For Infant Massage (0-1)
 
Promotes secure attachment
Promotes verbal/non verbal communication
Promotes sensory integration
Promotes and quickens the growth of the myelin sheath    
Promotes mind/body awareness
Promotes muscular development and tone
Aids the function of the: circulatory, digestive, hormonal, immune, lymphatic, nervous, respiratory, vestibular (coordination and balance) systems
Can help with gas/colic, elimination/gastrointestinal cramps, growing pains, tension, teething discomfort
Improves sleep patterns (sleep is crucial for healing and brain development)
Improved ability to calm oneself (self regulation)  
Reduces cortisol and increases oxytocin, dopamine, and serotonin
 
 
For Pediatric Massage 1-18
 
Can improve muscle tone
Can improve joint mobility
Can improve respiratory function
Can improve sleep patterns
Can improve self regulation
Can improve gastrointestinal function
Promotes secure attachment and bonding
Promotes mind/body awareness
Promotes sensory integration and can help with sensory dysfunction
Research has found it can help in number of conditions including (but not limited to): asthma, ADD/ADHD, autism, cancer, cystic fibrosis, cerebral palsy, diabetes, down syndrome, fibromyalgia, HIV, trauma/PTSD
Reduces cortisol and increases oxytocin, dopamine, and serotonin

It is recommended that all infants be evaluated for strain patterns especially in the cranium and cervical spine and intervention be undertaken to correct these strain patterns, if needed. Signs of strain, misalignment or fascial “stuckness” include: the infant often seems to want to go into extension (an indication of strain in the occiput), preference for turning or rolling over to one side and atypical head shape. Because the fascia is quite supple in infants and the cranial bones have not yet fused, it is easier and less costly to correct small misalignments before they compound over time and possibly contribute to structural problems, learning disabilities, sensory disorders, and disrupted attachment. Ideally, all babies would be evaluated and minor adjustments undertaken so that they might move through the world optimally and with ease as they grow and develop.

 

What causes strain patterns in infants? The birth process in combination with genetics, fetal lay (positioning within the uterus), sleeping in car seats and other aspects of daily living can lead to strain patterns in infants. While suckling and crying are two of the ways the infant body naturally remodels the cranial bones to help alleviate any residual asymmetries in the skull, stress from birth or residual strain/misalignment may overwhelm the baby’s ability to self correct.

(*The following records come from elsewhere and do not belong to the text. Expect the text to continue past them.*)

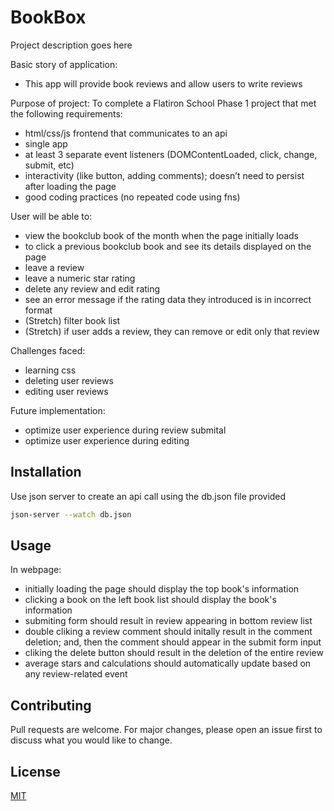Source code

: # BookBox
Project description goes here

Basic story of application:
- This app will provide book reviews and allow users to write reviews

Purpose of project:
To complete a Flatiron School Phase 1 project that met the following requirements:
- html/css/js frontend that communicates to an api
- single app
- at least 3 separate event listeners (DOMContentLoaded, click, change, submit, etc)
- interactivity (like button, adding comments); doesn’t need to persist after loading the page
- good coding practices (no repeated code using fns)

User will be able to:
- view the bookclub book of the month when the page initially loads
- to click a previous bookclub book and see its details displayed on the page
- leave a review
- leave a numeric star rating
- delete any review and edit rating
- see an error message if the rating data they introduced is in incorrect format
- (Stretch) filter book list
- (Stretch) if user adds a review, they can remove or edit only that review

Challenges faced:
- learning css
- deleting user reviews
- editing user reviews

Future implementation:
- optimize user experience during review submital
- optimize user experience during editing



## Installation
Use json server to create an api call using the db.json file provided
```bash
json-server --watch db.json
```

## Usage
In webpage:
- initially loading the page should display the top book's information
- clicking a book on the left book list should display the book's information
- submiting form should result in review appearing in bottom review list
- double cliking a review comment should initally result in the comment deletion; and, then the comment should appear in the submit form input
- cliking the delete button should result in the deletion of the entire review
- average stars and calculations should automatically update based on any review-related event

## Contributing
Pull requests are welcome. For major changes, please open an issue first to discuss what you would like to change.

## License
[MIT](https://cdnjs.cloudflare.com/ajax/libs/semantic-ui/1.11.8/semantic.min.css)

It then becomes the therapists job to assist the child back into balance/alignment.

 

The process of giving birth – even the most ideal birth scenario possible – puts a great deal of strain on the head and neck of the newborn. During a vaginal delivery the vault of the cranium goes through significant molding. At the time of birth, the baby’s cranium is composed primarily of fluid and membrane with the bones of the cranium like little islands that will fuse as the child develops. This helps protect the cranial joints from significant displacement during birth. During the birth process, strong compression and decompression forces may move the cranial bones and if, instead of moving back into position, they get stuck, nerves or blood vessels may be impinged upon. The most vulnerable spot is the base of the skull (the cranial base/occiput) because nerves and blood vessels go in and out of the skull from here. Infants whose births required obstetrical interventions such as C-sections, vacuum extraction or use of forceps – all of which can result in displacement of cranial bones, membranes and cranial nerves – are at particular risk for strain patterns.  C-section babies often have overly stiff crania and palates due to the process of going from a high-pressure to a low-pressure environment without the molding process, which takes place in the birth canal. Emergency C-section births, especially those that occur after a vaginal delivery is attempted, have the greatest potential for resultant misalignments because the infant goes through the early stages of compression and molding and then abruptly, in the reverse direction, experiences strong forces of extraction. Overall, I would recomend evaluating for strain patterns and intervening if needed is recommended for all infants and it is particularly recommended for infants who’ve had obstetric interventions such as C-sections.